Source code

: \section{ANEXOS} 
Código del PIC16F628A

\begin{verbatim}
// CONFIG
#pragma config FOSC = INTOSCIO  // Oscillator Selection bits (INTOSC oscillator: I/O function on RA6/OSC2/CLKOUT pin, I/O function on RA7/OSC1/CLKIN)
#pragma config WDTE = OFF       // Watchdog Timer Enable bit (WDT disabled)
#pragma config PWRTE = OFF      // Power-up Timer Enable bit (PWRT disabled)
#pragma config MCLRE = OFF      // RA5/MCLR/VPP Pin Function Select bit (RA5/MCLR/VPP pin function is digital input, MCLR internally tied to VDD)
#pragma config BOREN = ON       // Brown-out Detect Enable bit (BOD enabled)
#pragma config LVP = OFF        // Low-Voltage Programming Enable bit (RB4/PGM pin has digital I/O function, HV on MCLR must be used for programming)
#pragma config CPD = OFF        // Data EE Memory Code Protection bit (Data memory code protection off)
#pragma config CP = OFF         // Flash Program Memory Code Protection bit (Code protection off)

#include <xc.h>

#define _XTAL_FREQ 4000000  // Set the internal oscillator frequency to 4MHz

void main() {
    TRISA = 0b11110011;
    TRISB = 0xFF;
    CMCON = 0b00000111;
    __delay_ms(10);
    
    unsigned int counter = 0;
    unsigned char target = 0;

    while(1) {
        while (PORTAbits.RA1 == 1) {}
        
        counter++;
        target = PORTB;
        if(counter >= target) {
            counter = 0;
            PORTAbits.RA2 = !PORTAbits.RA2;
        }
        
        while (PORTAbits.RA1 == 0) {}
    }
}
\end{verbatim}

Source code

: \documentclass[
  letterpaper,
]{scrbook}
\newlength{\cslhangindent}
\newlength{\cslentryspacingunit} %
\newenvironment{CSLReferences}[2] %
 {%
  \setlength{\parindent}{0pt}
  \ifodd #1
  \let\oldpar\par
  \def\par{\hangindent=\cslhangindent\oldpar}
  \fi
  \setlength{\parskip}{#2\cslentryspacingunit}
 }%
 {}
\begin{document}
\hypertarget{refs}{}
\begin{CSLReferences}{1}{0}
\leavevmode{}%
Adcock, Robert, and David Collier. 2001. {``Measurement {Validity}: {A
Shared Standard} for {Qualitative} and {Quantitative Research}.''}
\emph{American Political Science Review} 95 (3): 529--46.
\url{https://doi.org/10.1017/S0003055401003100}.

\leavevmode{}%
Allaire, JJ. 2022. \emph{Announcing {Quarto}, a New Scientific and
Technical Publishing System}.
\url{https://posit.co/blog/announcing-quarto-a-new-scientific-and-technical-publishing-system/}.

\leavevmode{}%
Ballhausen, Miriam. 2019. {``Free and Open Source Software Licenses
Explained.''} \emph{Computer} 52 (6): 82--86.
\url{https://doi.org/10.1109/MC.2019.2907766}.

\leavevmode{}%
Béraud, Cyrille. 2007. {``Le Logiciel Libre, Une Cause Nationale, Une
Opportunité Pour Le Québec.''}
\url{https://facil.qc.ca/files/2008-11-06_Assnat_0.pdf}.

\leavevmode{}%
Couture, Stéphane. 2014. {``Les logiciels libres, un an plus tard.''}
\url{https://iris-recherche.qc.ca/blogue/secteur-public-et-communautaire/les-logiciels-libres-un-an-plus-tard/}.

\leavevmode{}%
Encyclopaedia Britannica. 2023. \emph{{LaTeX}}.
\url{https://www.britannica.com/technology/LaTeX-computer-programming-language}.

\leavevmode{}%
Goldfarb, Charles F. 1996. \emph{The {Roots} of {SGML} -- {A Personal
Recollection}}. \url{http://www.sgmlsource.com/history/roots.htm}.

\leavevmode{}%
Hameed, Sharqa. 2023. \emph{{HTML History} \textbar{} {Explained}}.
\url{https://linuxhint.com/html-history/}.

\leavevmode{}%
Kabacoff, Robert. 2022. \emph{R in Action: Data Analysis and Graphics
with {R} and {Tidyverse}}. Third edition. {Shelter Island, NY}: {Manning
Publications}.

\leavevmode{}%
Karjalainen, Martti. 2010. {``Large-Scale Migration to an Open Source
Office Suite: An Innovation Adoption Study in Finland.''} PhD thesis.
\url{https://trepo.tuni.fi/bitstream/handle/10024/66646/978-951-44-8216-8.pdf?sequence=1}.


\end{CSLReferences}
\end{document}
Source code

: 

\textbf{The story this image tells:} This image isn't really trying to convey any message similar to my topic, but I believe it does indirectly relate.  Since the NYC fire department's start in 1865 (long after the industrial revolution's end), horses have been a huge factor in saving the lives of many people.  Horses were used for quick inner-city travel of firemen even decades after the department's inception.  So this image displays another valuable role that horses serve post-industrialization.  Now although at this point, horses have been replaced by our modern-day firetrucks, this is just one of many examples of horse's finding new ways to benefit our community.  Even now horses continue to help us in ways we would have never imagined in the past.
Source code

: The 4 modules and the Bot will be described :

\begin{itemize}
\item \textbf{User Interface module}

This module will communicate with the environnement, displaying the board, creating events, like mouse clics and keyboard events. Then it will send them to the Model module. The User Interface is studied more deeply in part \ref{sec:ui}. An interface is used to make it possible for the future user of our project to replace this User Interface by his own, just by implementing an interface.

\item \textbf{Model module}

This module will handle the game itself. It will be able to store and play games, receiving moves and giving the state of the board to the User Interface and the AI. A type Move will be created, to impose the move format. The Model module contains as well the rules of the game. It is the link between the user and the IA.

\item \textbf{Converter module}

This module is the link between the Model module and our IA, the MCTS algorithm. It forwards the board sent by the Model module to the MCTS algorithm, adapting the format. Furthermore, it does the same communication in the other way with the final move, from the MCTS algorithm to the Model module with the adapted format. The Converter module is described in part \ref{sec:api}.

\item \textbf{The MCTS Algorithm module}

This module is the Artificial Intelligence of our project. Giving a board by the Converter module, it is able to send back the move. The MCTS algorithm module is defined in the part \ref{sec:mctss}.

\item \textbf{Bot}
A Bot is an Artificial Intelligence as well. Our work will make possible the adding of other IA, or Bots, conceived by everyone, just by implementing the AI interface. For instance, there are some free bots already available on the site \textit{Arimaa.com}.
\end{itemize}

Exercise instructions: Output the entire set of records exactly as shown.

Problem solution:
Source code

: \section{ANEXOS} 
Código del PIC16F628A

\begin{verbatim}
// CONFIG
#pragma config FOSC = INTOSCIO  // Oscillator Selection bits (INTOSC oscillator: I/O function on RA6/OSC2/CLKOUT pin, I/O function on RA7/OSC1/CLKIN)
#pragma config WDTE = OFF       // Watchdog Timer Enable bit (WDT disabled)
#pragma config PWRTE = OFF      // Power-up Timer Enable bit (PWRT disabled)
#pragma config MCLRE = OFF      // RA5/MCLR/VPP Pin Function Select bit (RA5/MCLR/VPP pin function is digital input, MCLR internally tied to VDD)
#pragma config BOREN = ON       // Brown-out Detect Enable bit (BOD enabled)
#pragma config LVP = OFF        // Low-Voltage Programming Enable bit (RB4/PGM pin has digital I/O function, HV on MCLR must be used for programming)
#pragma config CPD = OFF        // Data EE Memory Code Protection bit (Data memory code protection off)
#pragma config CP = OFF         // Flash Program Memory Code Protection bit (Code protection off)

#include <xc.h>

#define _XTAL_FREQ 4000000  // Set the internal oscillator frequency to 4MHz

void main() {
    TRISA = 0b11110011;
    TRISB = 0xFF;
    CMCON = 0b00000111;
    __delay_ms(10);
    
    unsigned int counter = 0;
    unsigned char target = 0;

    while(1) {
        while (PORTAbits.RA1 == 1) {}
        
        counter++;
        target = PORTB;
        if(counter >= target) {
            counter = 0;
            PORTAbits.RA2 = !PORTAbits.RA2;
        }
        
        while (PORTAbits.RA1 == 0) {}
    }
}
\end{verbatim}

Source code

: \documentclass[
  letterpaper,
]{scrbook}
\newlength{\cslhangindent}
\newlength{\cslentryspacingunit} %
\newenvironment{CSLReferences}[2] %
 {%
  \setlength{\parindent}{0pt}
  \ifodd #1
  \let\oldpar\par
  \def\par{\hangindent=\cslhangindent\oldpar}
  \fi
  \setlength{\parskip}{#2\cslentryspacingunit}
 }%
 {}
\begin{document}
\hypertarget{refs}{}
\begin{CSLReferences}{1}{0}
\leavevmode{}%
Adcock, Robert, and David Collier. 2001. {``Measurement {Validity}: {A
Shared Standard} for {Qualitative} and {Quantitative Research}.''}
\emph{American Political Science Review} 95 (3): 529--46.
\url{https://doi.org/10.1017/S0003055401003100}.

\leavevmode{}%
Allaire, JJ. 2022. \emph{Announcing {Quarto}, a New Scientific and
Technical Publishing System}.
\url{https://posit.co/blog/announcing-quarto-a-new-scientific-and-technical-publishing-system/}.

\leavevmode{}%
Ballhausen, Miriam. 2019. {``Free and Open Source Software Licenses
Explained.''} \emph{Computer} 52 (6): 82--86.
\url{https://doi.org/10.1109/MC.2019.2907766}.

\leavevmode{}%
Béraud, Cyrille. 2007. {``Le Logiciel Libre, Une Cause Nationale, Une
Opportunité Pour Le Québec.''}
\url{https://facil.qc.ca/files/2008-11-06_Assnat_0.pdf}.

\leavevmode{}%
Couture, Stéphane. 2014. {``Les logiciels libres, un an plus tard.''}
\url{https://iris-recherche.qc.ca/blogue/secteur-public-et-communautaire/les-logiciels-libres-un-an-plus-tard/}.

\leavevmode{}%
Encyclopaedia Britannica. 2023. \emph{{LaTeX}}.
\url{https://www.britannica.com/technology/LaTeX-computer-programming-language}.

\leavevmode{}%
Goldfarb, Charles F. 1996. \emph{The {Roots} of {SGML} -- {A Personal
Recollection}}. \url{http://www.sgmlsource.com/history/roots.htm}.

\leavevmode{}%
Hameed, Sharqa. 2023. \emph{{HTML History} \textbar{} {Explained}}.
\url{https://linuxhint.com/html-history/}.

\leavevmode{}%
Kabacoff, Robert. 2022. \emph{R in Action: Data Analysis and Graphics
with {R} and {Tidyverse}}. Third edition. {Shelter Island, NY}: {Manning
Publications}.

\leavevmode{}%
Karjalainen, Martti. 2010. {``Large-Scale Migration to an Open Source
Office Suite: An Innovation Adoption Study in Finland.''} PhD thesis.
\url{https://trepo.tuni.fi/bitstream/handle/10024/66646/978-951-44-8216-8.pdf?sequence=1}.


\end{CSLReferences}
\end{document}
Source code

: 

\textbf{The story this image tells:} This image isn't really trying to convey any message similar to my topic, but I believe it does indirectly relate.  Since the NYC fire department's start in 1865 (long after the industrial revolution's end), horses have been a huge factor in saving the lives of many people.  Horses were used for quick inner-city travel of firemen even decades after the department's inception.  So this image displays another valuable role that horses serve post-industrialization.  Now although at this point, horses have been replaced by our modern-day firetrucks, this is just one of many examples of horse's finding new ways to benefit our community.  Even now horses continue to help us in ways we would have never imagined in the past.
Source code

: The 4 modules and the Bot will be described :

\begin{itemize}
\item \textbf{User Interface module}

This module will communicate with the environnement, displaying the board, creating events, like mouse clics and keyboard events. Then it will send them to the Model module. The User Interface is studied more deeply in part \ref{sec:ui}. An interface is used to make it possible for the future user of our project to replace this User Interface by his own, just by implementing an interface.

\item \textbf{Model module}

This module will handle the game itself. It will be able to store and play games, receiving moves and giving the state of the board to the User Interface and the AI. A type Move will be created, to impose the move format. The Model module contains as well the rules of the game. It is the link between the user and the IA.

\item \textbf{Converter module}

This module is the link between the Model module and our IA, the MCTS algorithm. It forwards the board sent by the Model module to the MCTS algorithm, adapting the format. Furthermore, it does the same communication in the other way with the final move, from the MCTS algorithm to the Model module with the adapted format. The Converter module is described in part \ref{sec:api}.

\item \textbf{The MCTS Algorithm module}

This module is the Artificial Intelligence of our project. Giving a board by the Converter module, it is able to send back the move. The MCTS algorithm module is defined in the part \ref{sec:mctss}.

\item \textbf{Bot}
A Bot is an Artificial Intelligence as well. Our work will make possible the adding of other IA, or Bots, conceived by everyone, just by implementing the AI interface. For instance, there are some free bots already available on the site \textit{Arimaa.com}.
\end{itemize}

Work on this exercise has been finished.